╭─ Source data
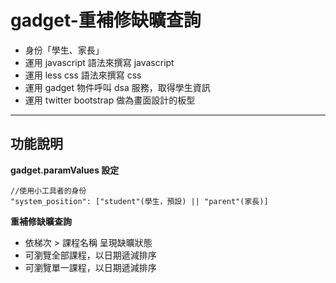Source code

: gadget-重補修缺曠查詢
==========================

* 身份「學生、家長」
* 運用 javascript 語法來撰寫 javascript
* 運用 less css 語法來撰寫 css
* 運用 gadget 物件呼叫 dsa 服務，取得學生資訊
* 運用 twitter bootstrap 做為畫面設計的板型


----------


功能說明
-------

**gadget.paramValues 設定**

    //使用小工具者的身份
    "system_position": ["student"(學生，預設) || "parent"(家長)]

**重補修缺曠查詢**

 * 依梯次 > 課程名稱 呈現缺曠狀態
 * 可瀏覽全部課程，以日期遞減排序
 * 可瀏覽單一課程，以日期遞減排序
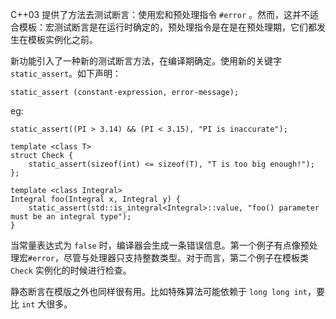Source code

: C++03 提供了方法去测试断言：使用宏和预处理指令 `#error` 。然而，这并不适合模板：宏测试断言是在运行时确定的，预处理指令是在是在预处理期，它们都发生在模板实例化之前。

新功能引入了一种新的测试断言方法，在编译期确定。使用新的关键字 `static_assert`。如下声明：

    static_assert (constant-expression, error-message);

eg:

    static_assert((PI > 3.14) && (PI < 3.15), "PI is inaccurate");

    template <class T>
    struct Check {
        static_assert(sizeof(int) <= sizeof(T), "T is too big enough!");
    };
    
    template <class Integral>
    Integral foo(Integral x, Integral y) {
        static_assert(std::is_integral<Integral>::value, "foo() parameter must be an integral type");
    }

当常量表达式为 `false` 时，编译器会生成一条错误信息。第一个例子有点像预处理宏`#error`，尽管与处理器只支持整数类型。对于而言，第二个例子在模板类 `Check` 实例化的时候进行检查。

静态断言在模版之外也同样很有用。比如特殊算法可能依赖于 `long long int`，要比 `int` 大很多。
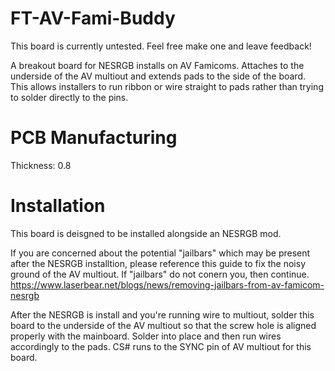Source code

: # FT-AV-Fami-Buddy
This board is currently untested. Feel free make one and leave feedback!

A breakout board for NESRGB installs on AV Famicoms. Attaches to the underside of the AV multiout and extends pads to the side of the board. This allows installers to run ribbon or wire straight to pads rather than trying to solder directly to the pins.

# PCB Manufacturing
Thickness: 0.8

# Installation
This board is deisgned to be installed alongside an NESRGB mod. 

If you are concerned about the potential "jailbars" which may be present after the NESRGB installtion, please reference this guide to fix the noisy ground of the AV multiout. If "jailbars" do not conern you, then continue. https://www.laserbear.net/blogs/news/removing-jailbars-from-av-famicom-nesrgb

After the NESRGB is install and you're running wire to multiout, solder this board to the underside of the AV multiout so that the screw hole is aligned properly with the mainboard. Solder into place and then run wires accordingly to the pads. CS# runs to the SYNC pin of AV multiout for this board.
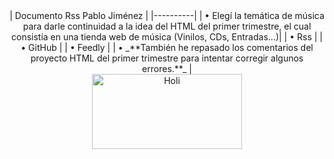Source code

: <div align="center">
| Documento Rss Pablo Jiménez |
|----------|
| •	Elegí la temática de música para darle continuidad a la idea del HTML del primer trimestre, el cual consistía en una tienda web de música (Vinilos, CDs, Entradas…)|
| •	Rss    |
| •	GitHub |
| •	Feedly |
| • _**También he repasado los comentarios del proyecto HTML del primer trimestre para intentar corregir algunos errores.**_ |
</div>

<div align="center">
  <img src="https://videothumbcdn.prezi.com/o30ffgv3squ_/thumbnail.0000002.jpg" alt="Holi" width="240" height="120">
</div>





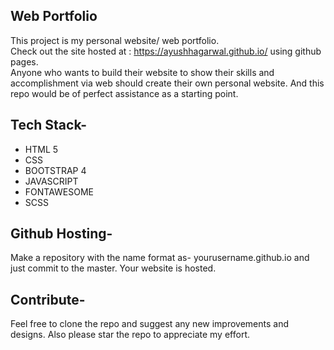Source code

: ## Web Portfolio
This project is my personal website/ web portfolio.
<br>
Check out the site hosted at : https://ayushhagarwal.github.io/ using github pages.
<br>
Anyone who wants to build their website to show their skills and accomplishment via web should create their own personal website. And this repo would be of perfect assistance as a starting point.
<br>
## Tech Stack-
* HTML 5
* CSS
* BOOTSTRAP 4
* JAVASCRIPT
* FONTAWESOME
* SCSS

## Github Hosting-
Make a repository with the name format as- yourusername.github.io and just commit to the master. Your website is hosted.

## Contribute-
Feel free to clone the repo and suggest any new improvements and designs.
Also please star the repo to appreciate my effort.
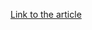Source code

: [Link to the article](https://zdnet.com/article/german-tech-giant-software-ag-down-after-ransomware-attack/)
╰─
> _What is required_:
Repeat exactly the lines from the first line of the records above through the line containing "依梯次 > 課程名稱 呈現缺曠狀態", both included. Leave out the pictures.

> _Result of this exercise_:
Source code

: gadget-重補修缺曠查詢
==========================

* 身份「學生、家長」
* 運用 javascript 語法來撰寫 javascript
* 運用 less css 語法來撰寫 css
* 運用 gadget 物件呼叫 dsa 服務，取得學生資訊
* 運用 twitter bootstrap 做為畫面設計的板型


----------


功能說明
-------

**gadget.paramValues 設定**

    //使用小工具者的身份
    "system_position": ["student"(學生，預設) || "parent"(家長)]

**重補修缺曠查詢**

 * 依梯次 > 課程名稱 呈現缺曠狀態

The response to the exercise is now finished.